Entries shown section start

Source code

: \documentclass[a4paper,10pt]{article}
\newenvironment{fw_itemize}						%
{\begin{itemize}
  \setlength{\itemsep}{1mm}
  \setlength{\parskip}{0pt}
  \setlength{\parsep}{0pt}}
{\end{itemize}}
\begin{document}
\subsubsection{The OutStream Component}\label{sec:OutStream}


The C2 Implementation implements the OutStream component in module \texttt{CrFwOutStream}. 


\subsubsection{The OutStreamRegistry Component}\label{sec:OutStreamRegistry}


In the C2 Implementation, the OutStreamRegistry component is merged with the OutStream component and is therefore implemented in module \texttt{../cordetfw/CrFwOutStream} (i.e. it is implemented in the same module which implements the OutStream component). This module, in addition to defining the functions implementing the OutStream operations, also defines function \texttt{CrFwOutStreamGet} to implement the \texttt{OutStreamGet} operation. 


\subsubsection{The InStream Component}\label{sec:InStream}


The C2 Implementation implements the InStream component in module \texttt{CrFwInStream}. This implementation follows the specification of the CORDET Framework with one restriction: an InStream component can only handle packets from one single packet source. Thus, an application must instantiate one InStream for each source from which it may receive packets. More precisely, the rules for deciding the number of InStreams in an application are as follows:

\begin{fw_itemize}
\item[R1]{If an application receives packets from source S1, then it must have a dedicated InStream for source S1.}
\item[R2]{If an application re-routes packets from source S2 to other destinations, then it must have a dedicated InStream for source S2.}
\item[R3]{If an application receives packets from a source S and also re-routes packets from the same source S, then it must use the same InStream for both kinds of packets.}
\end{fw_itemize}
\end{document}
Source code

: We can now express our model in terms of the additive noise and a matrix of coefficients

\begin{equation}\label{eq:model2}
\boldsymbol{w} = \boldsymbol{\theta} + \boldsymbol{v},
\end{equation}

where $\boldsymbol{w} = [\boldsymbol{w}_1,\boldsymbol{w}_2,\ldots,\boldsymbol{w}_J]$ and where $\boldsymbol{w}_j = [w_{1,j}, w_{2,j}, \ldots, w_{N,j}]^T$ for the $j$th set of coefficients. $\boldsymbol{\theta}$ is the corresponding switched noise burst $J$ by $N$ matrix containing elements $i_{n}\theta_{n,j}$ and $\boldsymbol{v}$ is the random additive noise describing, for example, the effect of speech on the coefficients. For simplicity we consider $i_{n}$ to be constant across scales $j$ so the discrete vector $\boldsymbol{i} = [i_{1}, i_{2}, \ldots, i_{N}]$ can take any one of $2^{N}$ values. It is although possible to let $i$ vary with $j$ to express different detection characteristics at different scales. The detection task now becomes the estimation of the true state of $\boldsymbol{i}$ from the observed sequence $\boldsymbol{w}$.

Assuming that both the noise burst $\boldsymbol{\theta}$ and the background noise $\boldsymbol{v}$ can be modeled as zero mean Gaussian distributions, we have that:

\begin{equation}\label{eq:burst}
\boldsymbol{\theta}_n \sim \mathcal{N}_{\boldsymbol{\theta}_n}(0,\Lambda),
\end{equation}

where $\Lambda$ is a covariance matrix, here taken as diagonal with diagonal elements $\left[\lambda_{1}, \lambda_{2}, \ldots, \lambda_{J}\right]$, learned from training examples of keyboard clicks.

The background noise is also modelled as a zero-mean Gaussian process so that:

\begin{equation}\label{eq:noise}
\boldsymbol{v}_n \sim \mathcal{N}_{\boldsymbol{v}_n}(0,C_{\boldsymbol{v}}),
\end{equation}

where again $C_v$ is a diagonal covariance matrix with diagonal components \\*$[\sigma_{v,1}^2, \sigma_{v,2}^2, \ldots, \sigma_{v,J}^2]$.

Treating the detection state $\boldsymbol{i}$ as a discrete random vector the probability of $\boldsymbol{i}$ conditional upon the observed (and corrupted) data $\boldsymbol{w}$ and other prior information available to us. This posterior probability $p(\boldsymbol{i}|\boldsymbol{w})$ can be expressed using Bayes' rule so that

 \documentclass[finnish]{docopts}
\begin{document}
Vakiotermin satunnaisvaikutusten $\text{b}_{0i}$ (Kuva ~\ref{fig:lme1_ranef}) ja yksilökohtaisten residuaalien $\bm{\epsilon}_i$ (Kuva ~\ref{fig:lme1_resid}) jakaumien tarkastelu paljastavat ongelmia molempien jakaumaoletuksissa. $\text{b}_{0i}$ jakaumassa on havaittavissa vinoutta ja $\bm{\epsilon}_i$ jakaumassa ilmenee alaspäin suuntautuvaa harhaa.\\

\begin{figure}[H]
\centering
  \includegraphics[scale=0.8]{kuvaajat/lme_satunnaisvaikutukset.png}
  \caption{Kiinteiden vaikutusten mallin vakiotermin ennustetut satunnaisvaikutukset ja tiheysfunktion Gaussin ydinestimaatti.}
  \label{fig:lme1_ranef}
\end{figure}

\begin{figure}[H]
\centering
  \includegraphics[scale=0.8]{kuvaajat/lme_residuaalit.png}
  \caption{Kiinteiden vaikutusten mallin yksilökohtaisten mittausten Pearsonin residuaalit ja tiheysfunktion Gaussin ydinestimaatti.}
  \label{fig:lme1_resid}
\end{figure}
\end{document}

Entries shown section end

_Task item_
Once you have read the material above, write all of it out again exactly.

_Solution to the problem_
Source code

: \documentclass[a4paper,10pt]{article}
\newenvironment{fw_itemize}						%
{\begin{itemize}
  \setlength{\itemsep}{1mm}
  \setlength{\parskip}{0pt}
  \setlength{\parsep}{0pt}}
{\end{itemize}}
\begin{document}
\subsubsection{The OutStream Component}\label{sec:OutStream}


The C2 Implementation implements the OutStream component in module \texttt{CrFwOutStream}. 


\subsubsection{The OutStreamRegistry Component}\label{sec:OutStreamRegistry}


In the C2 Implementation, the OutStreamRegistry component is merged with the OutStream component and is therefore implemented in module \texttt{../cordetfw/CrFwOutStream} (i.e. it is implemented in the same module which implements the OutStream component). This module, in addition to defining the functions implementing the OutStream operations, also defines function \texttt{CrFwOutStreamGet} to implement the \texttt{OutStreamGet} operation. 


\subsubsection{The InStream Component}\label{sec:InStream}


The C2 Implementation implements the InStream component in module \texttt{CrFwInStream}. This implementation follows the specification of the CORDET Framework with one restriction: an InStream component can only handle packets from one single packet source. Thus, an application must instantiate one InStream for each source from which it may receive packets. More precisely, the rules for deciding the number of InStreams in an application are as follows:

\begin{fw_itemize}
\item[R1]{If an application receives packets from source S1, then it must have a dedicated InStream for source S1.}
\item[R2]{If an application re-routes packets from source S2 to other destinations, then it must have a dedicated InStream for source S2.}
\item[R3]{If an application receives packets from a source S and also re-routes packets from the same source S, then it must use the same InStream for both kinds of packets.}
\end{fw_itemize}
\end{document}
Source code

: We can now express our model in terms of the additive noise and a matrix of coefficients

\begin{equation}\label{eq:model2}
\boldsymbol{w} = \boldsymbol{\theta} + \boldsymbol{v},
\end{equation}

where $\boldsymbol{w} = [\boldsymbol{w}_1,\boldsymbol{w}_2,\ldots,\boldsymbol{w}_J]$ and where $\boldsymbol{w}_j = [w_{1,j}, w_{2,j}, \ldots, w_{N,j}]^T$ for the $j$th set of coefficients. $\boldsymbol{\theta}$ is the corresponding switched noise burst $J$ by $N$ matrix containing elements $i_{n}\theta_{n,j}$ and $\boldsymbol{v}$ is the random additive noise describing, for example, the effect of speech on the coefficients. For simplicity we consider $i_{n}$ to be constant across scales $j$ so the discrete vector $\boldsymbol{i} = [i_{1}, i_{2}, \ldots, i_{N}]$ can take any one of $2^{N}$ values. It is although possible to let $i$ vary with $j$ to express different detection characteristics at different scales. The detection task now becomes the estimation of the true state of $\boldsymbol{i}$ from the observed sequence $\boldsymbol{w}$.

Assuming that both the noise burst $\boldsymbol{\theta}$ and the background noise $\boldsymbol{v}$ can be modeled as zero mean Gaussian distributions, we have that:

\begin{equation}\label{eq:burst}
\boldsymbol{\theta}_n \sim \mathcal{N}_{\boldsymbol{\theta}_n}(0,\Lambda),
\end{equation}

where $\Lambda$ is a covariance matrix, here taken as diagonal with diagonal elements $\left[\lambda_{1}, \lambda_{2}, \ldots, \lambda_{J}\right]$, learned from training examples of keyboard clicks.

The background noise is also modelled as a zero-mean Gaussian process so that:

\begin{equation}\label{eq:noise}
\boldsymbol{v}_n \sim \mathcal{N}_{\boldsymbol{v}_n}(0,C_{\boldsymbol{v}}),
\end{equation}

where again $C_v$ is a diagonal covariance matrix with diagonal components \\*$[\sigma_{v,1}^2, \sigma_{v,2}^2, \ldots, \sigma_{v,J}^2]$.

Treating the detection state $\boldsymbol{i}$ as a discrete random vector the probability of $\boldsymbol{i}$ conditional upon the observed (and corrupted) data $\boldsymbol{w}$ and other prior information available to us. This posterior probability $p(\boldsymbol{i}|\boldsymbol{w})$ can be expressed using Bayes' rule so that

 \documentclass[finnish]{docopts}
\begin{document}
Vakiotermin satunnaisvaikutusten $\text{b}_{0i}$ (Kuva ~\ref{fig:lme1_ranef}) ja yksilökohtaisten residuaalien $\bm{\epsilon}_i$ (Kuva ~\ref{fig:lme1_resid}) jakaumien tarkastelu paljastavat ongelmia molempien jakaumaoletuksissa. $\text{b}_{0i}$ jakaumassa on havaittavissa vinoutta ja $\bm{\epsilon}_i$ jakaumassa ilmenee alaspäin suuntautuvaa harhaa.\\

\begin{figure}[H]
\centering
  \includegraphics[scale=0.8]{kuvaajat/lme_satunnaisvaikutukset.png}
  \caption{Kiinteiden vaikutusten mallin vakiotermin ennustetut satunnaisvaikutukset ja tiheysfunktion Gaussin ydinestimaatti.}
  \label{fig:lme1_ranef}
\end{figure}

\begin{figure}[H]
\centering
  \includegraphics[scale=0.8]{kuvaajat/lme_residuaalit.png}
  \caption{Kiinteiden vaikutusten mallin yksilökohtaisten mittausten Pearsonin residuaalit ja tiheysfunktion Gaussin ydinestimaatti.}
  \label{fig:lme1_resid}
\end{figure}
\end{document}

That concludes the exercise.